Methods:  We searched MEDLINE, EMBASE, and Cochrane Library for randomized controlled trials that compared enoxaparin to oral anticoagulant (apixaban, dabigatran, rivaroxaban) thromboprophylaxis in elective total knee or hip arthroplasty. Total VTE and bleeding events were pooled using fixed-effects meta-analysis and heterogeneity assessed with the I2 statistic. We conducted adjusted indirect comparisons of bid vs once-daily enoxaparin regimes based on new oral anticoagulants as common comparators.
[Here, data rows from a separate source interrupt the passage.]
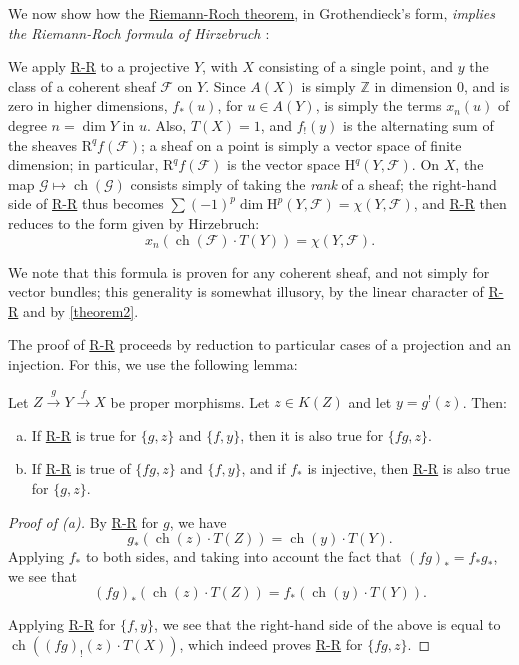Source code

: \documentclass{article}
\theoremstyle{plain}
\newenvironment{lemma}[1]
    {\renewcommand\theinnercustomlemma{#1}\innercustomlemma}
    {\endinnercustomlemma}
\theoremstyle{definition}
\newcommand{\sh}[1]{{\mathscr{#1}}}
\newcommand{\HH}{\mathrm{H}}
\newcommand{\RR}{\mathrm{R}}
\DeclareMathOperator{\ch}{ch}
\newcommand{\oldpage}[1]{\marginpar{\footnotesize$\Big\vert$ \textit{p.~#1}}}
\begin{document}
We now show how the \hyperref[theoremriemannroch]{Riemann-Roch theorem}, in Grothendieck's form, \emph{implies the Riemann-Roch formula of Hirzebruch \cite{9}}:

We apply \hyperref[theoremriemannroch]{R-R} to a projective $Y$, with $X$ consisting of a single point, and $y$ the class of a coherent sheaf $\sh{F}$ on $Y$.
Since $A(X)$ is simply $\mathbb{Z}$ in dimension $0$, and is zero in higher dimensions, $f_*(u)$, for $u\in A(Y)$, is simply the terms $x_n(u)$ of degree $n=\dim Y$ in $u$.
Also, $T(X)=1$, and $f_!(y)$ is the alternating sum of the sheaves $\RR^qf(\sh{F})$;
a sheaf on a point is simply a vector space of finite dimension;
in particular, $\RR^qf(\sh{F})$ is the vector space $\HH^q(Y,\sh{F})$.
On $X$, the map $\sh{G}\mapsto\ch(\sh{G})$ consists simply of taking the \emph{rank} of a sheaf;
the right-hand side of \hyperref[theoremriemannroch]{R-R} thus becomes $\sum(-1)^p\dim\HH^p(Y,\sh{F}) = \chi(Y,\sh{F})$, and \hyperref[theoremriemannroch]{R-R} then reduces to the form given by Hirzebruch:
\[
  x_n(\ch(\sh{F})\cdot T(Y)) = \chi(Y,\sh{F}).
\]

We note that this formula is proven for any coherent sheaf, and not simply for vector bundles;
this generality is somewhat illusory, by the linear character of \hyperref[theoremriemannroch]{R-R} and by \cref{theorem2}.

The proof of \hyperref[theoremriemannroch]{R-R} proceeds by reduction to particular cases of a projection and an injection.
For this, we use the following lemma:

\begin{lemma}{15}
\label{lemma15}
  Let $Z\xrightarrow{g}Y\xrightarrow{f}X$ be proper morphisms.
  Let $z\in K(Z)$ and let $y=g^!(z)$. Then:
  \begin{enumerate}[(a)]
    \item If \hyperref[theoremriemannroch]{R-R} is true for $\{g,z\}$ and $\{f,y\}$, then it is also true for $\{fg,z\}$.
    \item If \hyperref[theoremriemannroch]{R-R} is true of $\{fg,z\}$ and $\{f,y\}$, and if $f_*$ is injective, then \hyperref[theoremriemannroch]{R-R} is also true for $\{g,z\}$.
  \end{enumerate}
\end{lemma}

\begin{proof}[Proof of (a)]
  By \hyperref[theoremriemannroch]{R-R} for $g$, we have
  \[
    g_*(\ch(z)\cdot T(Z)) = \ch(y)\cdot T(Y).
  \]
  \oldpage{114}
  Applying $f_*$ to both sides, and taking into account the fact that $(fg)_*=f_*g_*$, we see that
  \[
    (fg)_*(\ch(z)\cdot T(Z)) = f_*(\ch(y)\cdot T(Y)).
  \]

  Applying \hyperref[theoremriemannroch]{R-R} for $\{f,y\}$, we see that the right-hand side of the above is equal to $\ch((fg)_!(z)\cdot T(X))$, which indeed proves \hyperref[theoremriemannroch]{R-R} for $\{fg,z\}$.
\end{proof}
\end{document}
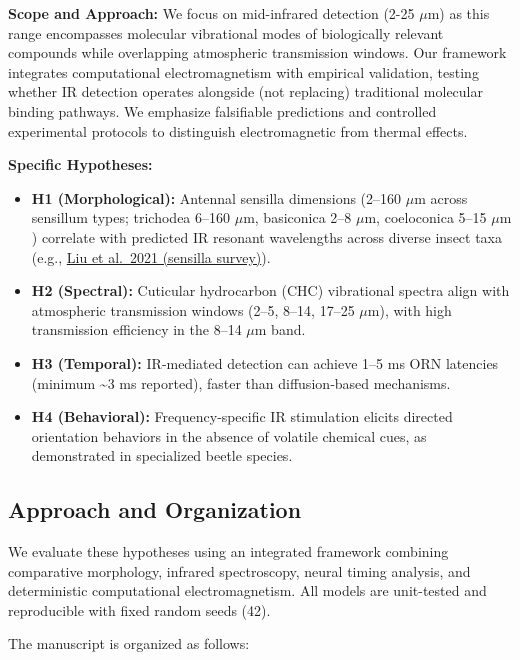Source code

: \documentclass[
  13pt,
  a4paperpaper,
  12pt]{article}
\providecommand{\tightlist}{%
  \setlength{\itemsep}{0pt}\setlength{\parskip}{0pt}}
\begin{document}
\textbf{Scope and Approach:} We focus on mid-infrared detection (2-25
\(\mu\mathrm{m}\)) as this range encompasses molecular vibrational modes
of biologically relevant compounds while overlapping atmospheric
transmission windows. Our framework integrates computational
electromagnetism with empirical validation, testing whether IR detection
operates alongside (not replacing) traditional molecular binding
pathways. We emphasize falsifiable predictions and controlled
experimental protocols to distinguish electromagnetic from thermal
effects.

\textbf{Specific Hypotheses:}

\begin{itemize}
\tightlist
\item
  \textbf{H1 (Morphological):} Antennal sensilla dimensions (2--160
  \(\mu\mathrm{m}\) across sensillum types; trichodea 6--160
  \(\mu\mathrm{m}\), basiconica 2--8 \(\mu\mathrm{m}\), coeloconica
  5--15 \(\mu\mathrm{m}\)) correlate with predicted IR resonant
  wavelengths across diverse insect taxa (e.g.,
  \href{https://pmc.ncbi.nlm.nih.gov/articles/PMC7831480/}{Liu et
  al.~2021 (sensilla survey)}).
\item
  \textbf{H2 (Spectral):} Cuticular hydrocarbon (CHC) vibrational
  spectra align with atmospheric transmission windows (2--5, 8--14,
  17--25 \(\mu\mathrm{m}\)), with high transmission efficiency in the
  8--14 \(\mu\mathrm{m}\) band.
\item
  \textbf{H3 (Temporal):} IR‑mediated detection can achieve 1--5 ms ORN
  latencies (minimum \textasciitilde3 ms reported), faster than
  diffusion‑based mechanisms.
\item
  \textbf{H4 (Behavioral):} Frequency‑specific IR stimulation elicits
  directed orientation behaviors in the absence of volatile chemical
  cues, as demonstrated in specialized beetle species.
\end{itemize}

\subsection{Approach and Organization}\label{approach-and-organization}

We evaluate these hypotheses using an integrated framework combining
comparative morphology, infrared spectroscopy, neural timing analysis,
and deterministic computational electromagnetism. All models are
unit-tested and reproducible with fixed random seeds (42).

The manuscript is organized as follows:
\end{document}
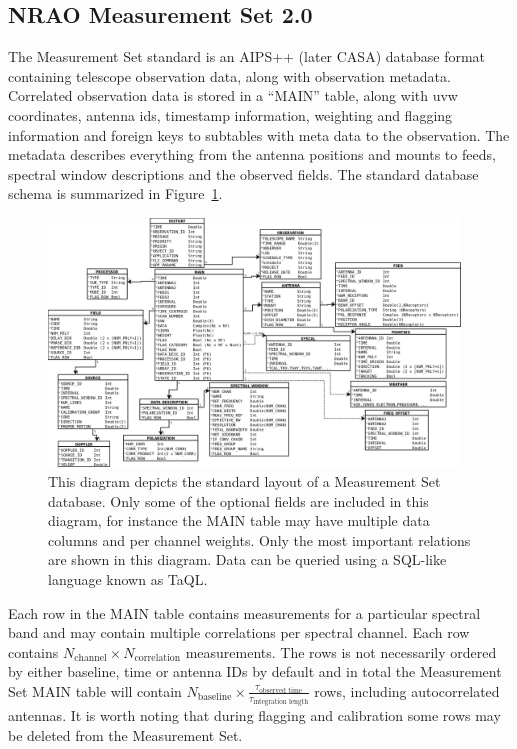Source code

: \subsection{NRAO Measurement Set 2.0}
The Measurement Set standard \cite{ms10,ms20} is an AIPS++ (later CASA) database format containing telescope observation data, 
along with observation metadata. Correlated observation data is stored in a ``MAIN'' table, along with uvw coordinates, antenna ids, 
timestamp information, weighting and flagging information and foreign keys to subtables with meta data to the observation. The 
metadata describes everything from the antenna positions and mounts to feeds, spectral window descriptions and the observed fields. The
standard database schema is summarized in Figure~\ref{FIG_MS_RELATIONS}.
\begin{figure}[ht!]
 \begin{mdframed}
  \centering
  \includegraphics[width=0.975\textwidth]{images/ms_relations.png}
  \caption[Measurement Set schema]{This diagram depicts the standard layout of a Measurement Set database. Only some of the optional fields
  are included in this diagram, for instance the MAIN table may have multiple data columns and per channel weights. Only the most important
  relations are shown in this diagram. Data can be queried using a SQL-like language known as TaQL.}
  \label{FIG_MS_RELATIONS}
 \end{mdframed}
\end{figure}

Each row in the MAIN table contains measurements for a particular spectral band and may contain multiple correlations per spectral channel. Each
row contains $N_\text{channel}\times N_\text{correlation}$ measurements. The rows is not necessarily 
ordered by either baseline, time or antenna IDs by default and in total the Measurement Set MAIN table
will contain $N_\text{baseline}\times \frac{\tau_\text{observed time}}{\tau_\text{integration length}}$ rows, including autocorrelated antennas. It is worth noting 
that during flagging and calibration some rows may be deleted from the Measurement Set.

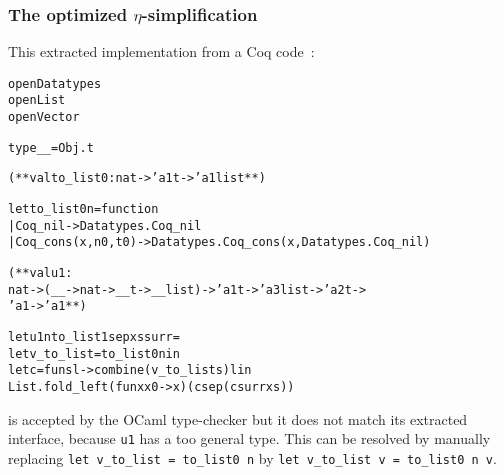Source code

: \documentclass[a4paper, 11pt]{article}
\newenvironment{ml}
  {%
   \begin{alltt}
   \footnotesize} %% 3.12.0
  {\end{alltt} %
  }
\begin{document}
\subsubsection{The optimized $\eta$-simplification}
\label{s:appendix_eta}
This extracted implementation from a Coq code~:
\begin{ml}
open Datatypes
open List
open Vector

type __ = Obj.t

(** val to_list0 : nat -> 'a1 t -> 'a1 list **)

let to_list0 n = function
| Coq_nil -> Datatypes.Coq_nil
| Coq_cons (x, n0, t0) -> Datatypes.Coq_cons (x, Datatypes.Coq_nil)

(** val u1 :
    nat -> (__ -> nat -> __ t -> __ list) -> 'a1 t -> 'a3 list -> 'a2 t ->
    'a1 -> 'a1 **)

let u1 n to_list1 sep xs surr =
  let v_to_list = to_list0 n in
  let c = fun s l -> combine (v_to_list s) l in
  List.fold_left (fun x x0 -> x) (c sep (c surr xs))
\end{ml}
is accepted by the OCaml type-checker but it does not match its extracted interface, because \verb|u1| has a too general type. This can be resolved by manually replacing \verb|let v_to_list = to_list0 n| by \verb|let v_to_list v = to_list0 n v|.
\end{document}
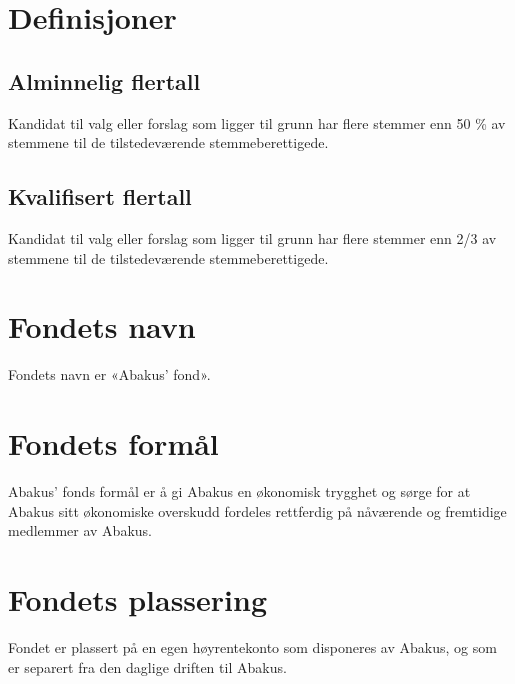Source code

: \section{Definisjoner}

\subsection{Alminnelig flertall}
Kandidat til valg eller forslag som ligger til grunn har flere stemmer enn 50 \%
av stemmene til de tilstedeværende stemmeberettigede.

\subsection{Kvalifisert flertall}
Kandidat til valg eller forslag som ligger til grunn har flere stemmer enn 2/3
av stemmene til de tilstedeværende stemmeberettigede.

\section{Fondets navn}
Fondets navn er «Abakus’ fond».

\section{Fondets formål}
Abakus’ fonds formål er å gi Abakus en økonomisk trygghet og sørge for at Abakus sitt
økonomiske overskudd fordeles rettferdig på nåværende og fremtidige medlemmer av
Abakus.
\section{Fondets plassering}
Fondet er plassert på en egen høyrentekonto som disponeres av Abakus, og som er separert
fra den daglige driften til Abakus.
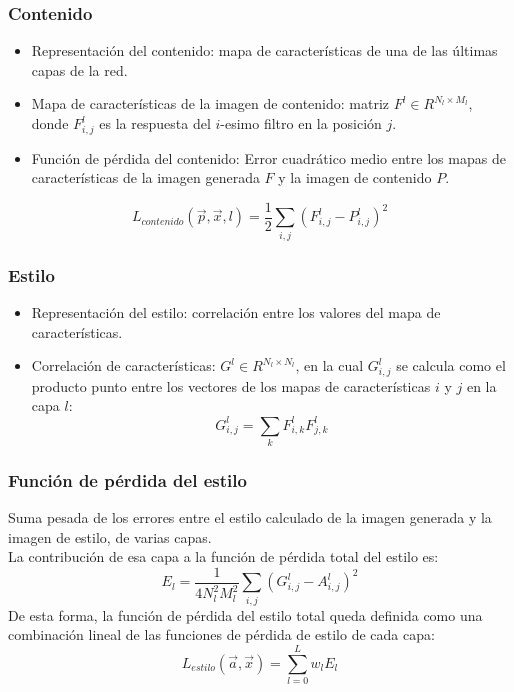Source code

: \documentclass[10pt,center]{beamer}
\begin{document}
\begin{frame}
 \frametitle{Contenido}
  \begin{itemize}
   \item Representación del contenido: mapa de características de una de las últimas capas de la red.
   \item Mapa de características de la imagen de contenido: matriz $F^l \in R^{N_l \times M_l}$, donde $F_{i,j}^l$ es la respuesta del $i$-esimo filtro en la posición $j$.
   \item Función de pérdida del contenido: Error cuadrático medio entre los mapas de características de la imagen generada $F$ y la imagen de contenido $P$.
  \end{itemize}
  \begin{equation}
    L_{contenido}(\overrightarrow{p},\overrightarrow{x}, l) = \frac{1}{2} \sum_{i,j} (F_{i,j}^l - P_{i,j}^l)^2
  \end{equation}
\end{frame}

\begin{frame}
 \frametitle{Estilo}
  \begin{itemize}
    \item Representación del estilo: correlación entre los valores del mapa de características.
    \item Correlación de características: $G^l \in R^{N_l \times N_l}$, en la cual $G_{i,j}^l$ se calcula como el producto punto entre los vectores
      de los mapas de características $i$ y $j$ en la capa $l$:
	\begin{equation}
	  G_{i,j}^l = \sum_{k} F_{i,k}^l F_{j,k}^l
	\end{equation}
  \end{itemize}

\end{frame}

\begin{frame}
  \frametitle{Función de pérdida del estilo}
  Suma pesada de los errores entre el estilo calculado de la imagen generada y la imagen de estilo, de varias capas.\\
    La contribución de esa capa a la función de pérdida total del estilo es:
      \begin{equation}
       E_l = \frac{1}{4 N_l^2 M_l^2} \sum_{i,j} (G_{i,j}^l - A_{i,j}^l)^2
      \end{equation}
      De esta forma, la función de pérdida del estilo total queda definida como una combinación lineal de las funciones de pérdida de estilo de cada capa:
      \begin{equation}
       L_{estilo}(\overrightarrow{a},\overrightarrow{x}) = \sum_{l=0}^{L} w_l E_l
      \end{equation}
\end{frame}
\end{document}
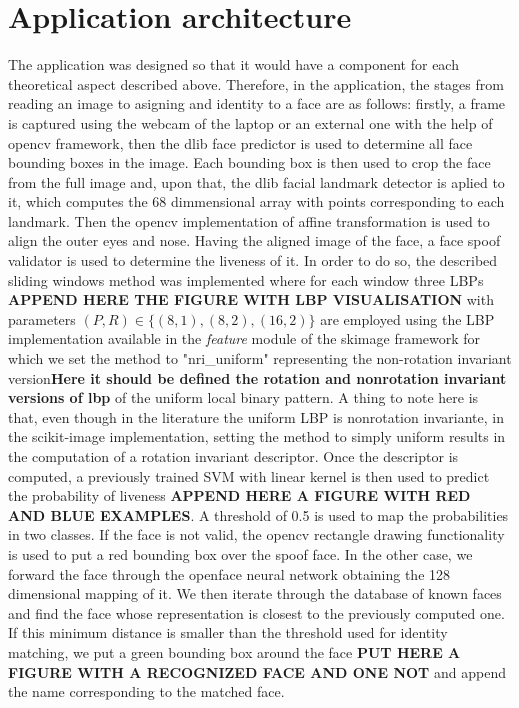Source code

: \section{Application architecture}
The application was designed so that it would have a component for each theoretical aspect described above. Therefore, in the application, the stages from reading an image to asigning and identity to a face are as follows: firstly, a frame is captured using the webcam of the laptop or an external one with the help of opencv framework, then the dlib \cite{dlib09} face predictor is used to determine all face bounding boxes in the image. 
Each bounding box is then used to crop the face from the full image and, upon that, the dlib facial landmark detector is aplied to it, which computes the 68 dimmensional array with points corresponding to each landmark. 
Then the opencv implementation of affine transformation is used to align the outer eyes and nose. Having the aligned image of the face, a face spoof validator is used to determine the liveness of it. 
In order to do so, the described sliding windows method was implemented where for each window three LBPs \textbf{APPEND HERE THE FIGURE WITH LBP VISUALISATION} with parameters $(P,R) \in \{(8,1), (8,2), (16,2)\}$ are employed using the LBP implementation available in the \textit{feature} module of the skimage \cite{scikit-image} framework for which we set the method to "nri\_uniform" representing the non-rotation invariant version\textbf{Here it should be defined the rotation and nonrotation invariant versions of lbp} of the uniform local binary pattern. A thing to note here is that, even though in the literature the uniform LBP is nonrotation invariante, in the scikit-image \cite{scikit-image} implementation, setting the method to simply uniform results in the computation of a rotation invariant descriptor. 
Once the descriptor is computed, a previously trained SVM with linear kernel is then used to predict the probability of liveness \textbf{APPEND HERE A FIGURE WITH RED AND BLUE EXAMPLES}. A threshold of 0.5 is used to map the probabilities in two classes. If the face is not valid, the opencv rectangle drawing functionality is used to put a red bounding box over the spoof face. In the other case, we forward the face through the openface neural network obtaining the 128 dimensional mapping of it. We then iterate through the database of known faces and find the face whose representation is closest to the previously computed one. If this minimum distance is smaller than the threshold used for identity matching, we put a green bounding box around the face \textbf{PUT HERE A FIGURE WITH A RECOGNIZED FACE AND ONE NOT} and append the name corresponding to the matched face. 

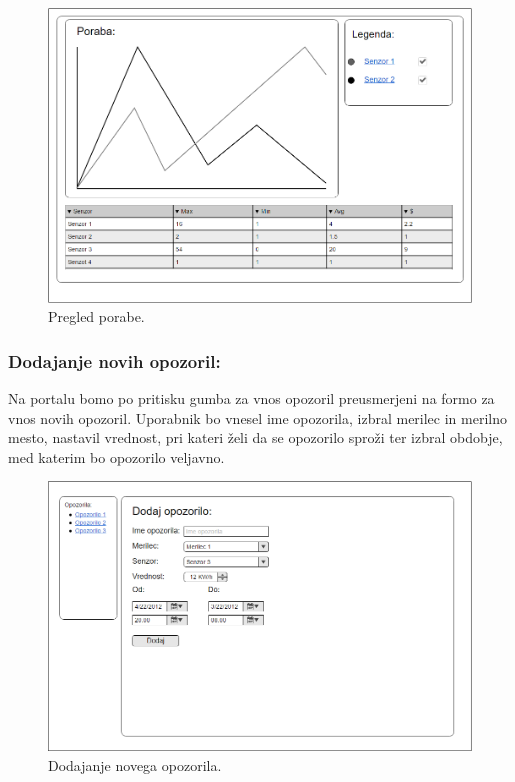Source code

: \documentclass[12pt,a4paper,titlepage,openany]{report}
\begin{document}
\begin{figure}[H]
\begin{center}
\includegraphics[width=1\linewidth]{Slike/PregledPorabe.png}
\end{center}
\caption{Pregled porabe.}\label{slika:PregledPorabe}
\end{figure}

\subsubsection{Dodajanje novih opozoril:}
Na portalu bomo po pritisku gumba za vnos opozoril preusmerjeni na formo za vnos novih opozoril. Uporabnik bo vnesel ime opozorila, izbral merilec in merilno mesto, nastavil vrednost, pri kateri želi da se opozorilo sproži ter izbral obdobje, med katerim bo opozorilo veljavno.


\begin{figure}[H]
\begin{center}
\includegraphics[width=1\linewidth]{Slike/DodajOpozorilo.png}
\end{center}
\caption{Dodajanje novega opozorila.}\label{slika:DodajOpozorilo}
\end{figure}
\end{document}
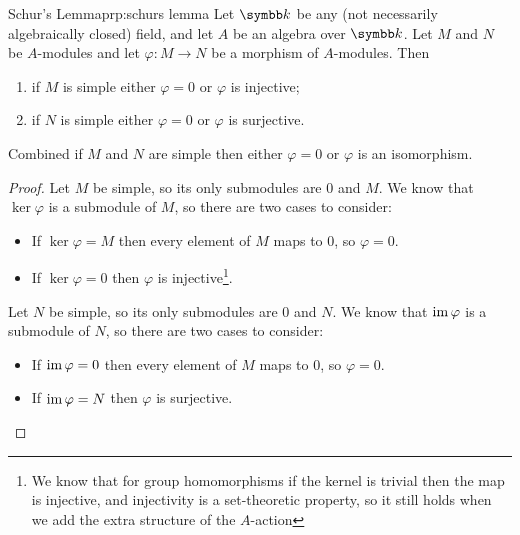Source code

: \begin{prp}{Schur's Lemma}{prp:schurs lemma}
    Let \(\field\) be any (not necessarily algebraically closed) field, and let \(A\) be an algebra over \(\field\).
    Let \(M\) and \(N\) be \(A\)-modules and let \(\varphi \colon M \to N\) be a morphism of \(A\)-modules.
    Then
    \begin{enumerate}
        \item if \(M\) is simple either \(\varphi = 0\) or \(\varphi\) is injective;
        \item if \(N\) is simple either \(\varphi = 0\) or \(\varphi\) is surjective.
    \end{enumerate}
    Combined if \(M\) and \(N\) are simple then either \(\varphi = 0\) or \(\varphi\) is an isomorphism.
    \begin{proof}
        Let \(M\) be simple, so its only submodules are \(0\) and \(M\).
        We know that \(\ker \varphi\) is a submodule of \(M\), so there are two cases to consider:
        \begin{itemize}
            \item If \(\ker \varphi = M\) then every element of \(M\) maps to \(0\), so \(\varphi = 0\).
            \item If \(\ker \varphi = 0\) then \(\varphi\) is injective\footnote{We know that for group homomorphisms if the kernel is trivial then the map is injective, and injectivity is a set-theoretic property, so it still holds when we add the extra structure of the \(A\)-action}.
        \end{itemize}
        
        Let \(N\) be simple, so its only submodules are \(0\) and \(N\).
        We know that \(\operatorname{im} \varphi\) is a submodule of \(N\), so there are two cases to consider:
        \begin{itemize}
            \item If \(\operatorname{im} \varphi = 0\) then every element of \(M\) maps to \(0\), so \(\varphi = 0\).
            \item If \(\operatorname{im} \varphi = N\) then \(\varphi\) is surjective.
        \end{itemize}
    \end{proof}
\end{prp}

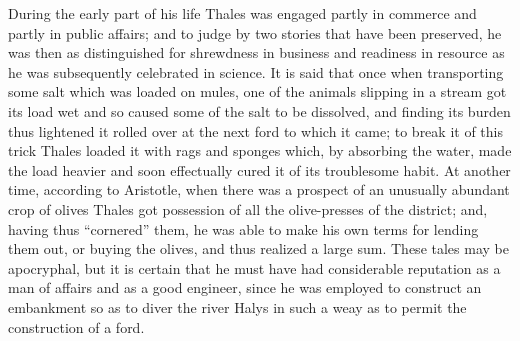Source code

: \documentclass[12pt,oneside]{book}
\begin{document}
During the early part of his life Thales was engaged partly in commerce and partly in public affairs; and to judge by two stories that have been preserved, he was then as distinguished for shrewdness in business and readiness in resource as he was subsequently celebrated in science. It is said that once when transporting some salt which was loaded on mules, one of the animals slipping in a stream got its load wet and so caused some of the salt to be dissolved, and finding its burden thus lightened it rolled over at the next ford to which it came; to break it of this trick Thales loaded it with rags and sponges which, by absorbing the water, made the load heavier and soon effectually cured it of its troublesome habit. At another time, according to Aristotle, when there was a prospect of an unusually abundant crop of olives Thales got possession of all the olive-presses of the district; and, having thus ``cornered'' them, he was able to make his own terms for lending them out, or buying the olives, and thus realized a large sum. These tales may be apocryphal, but it is certain that he must have had considerable reputation as a man of affairs and as a good engineer, since he was employed to construct an embankment so as to diver the river Halys in such a weay as to permit the construction of a ford. \par 
\end{document}
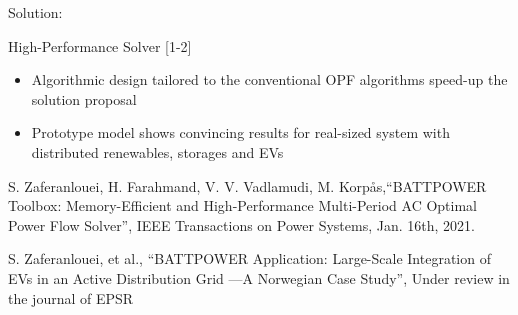 \documentclass{beamer}
\begin{document}
\begin{frame}{Solution:}
\begin{block}{High-Performance Solver [1-2]}
\begin{itemize}
\item<1-> Algorithmic design tailored to the conventional OPF algorithms speed-up the solution proposal
\item<1-> Prototype model shows convincing results for real-sized system with distributed renewables, storages and EVs

\end{itemize}
\end{block}

\begin{enumerate}
{\tiny
\item S. Zaferanlouei, H. Farahmand, V. V. Vadlamudi, M. Korpås,“BATTPOWER Toolbox: Memory-Efficient and High-Performance Multi-Period AC Optimal Power Flow Solver”, IEEE Transactions on Power Systems, Jan. 16th, 2021.
\item S. Zaferanlouei, et al., “BATTPOWER Application: Large-Scale Integration of EVs in an Active Distribution Grid ---A Norwegian Case Study”, Under review in the journal of EPSR}
 \end{enumerate}
\end{frame}
\end{document}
Results:  Fourteen randomized controlled trials in hip and knee replacement surgery met the inclusion criteria. Adjusted indirect comparison showed that bid enoxaparin was significantly more effective in preventing VTE than enoxaparin once daily (relative risk [RR], 0.71; 95% CI, 0.61-0.83; P < .00001). For major and clinically relevant hemorrhage, adjusted indirect comparison showed that enoxaparin bid was nonsignificantly associated with increased risk of bleeding (RR 1.27; 95% CI, 0.97-1.65; P = .08) above that of enoxaparin once daily. Subgroup analysis limited to total knee arthroplasty trials showed similar results.

Conclusions:  The use of once-daily enoxaparin regimen as control in clinical trials will lead to more favorable estimates of relative efficacy for the new oral anticoagulants than if enoxaparin 30 mg bid had been chosen as a comparator.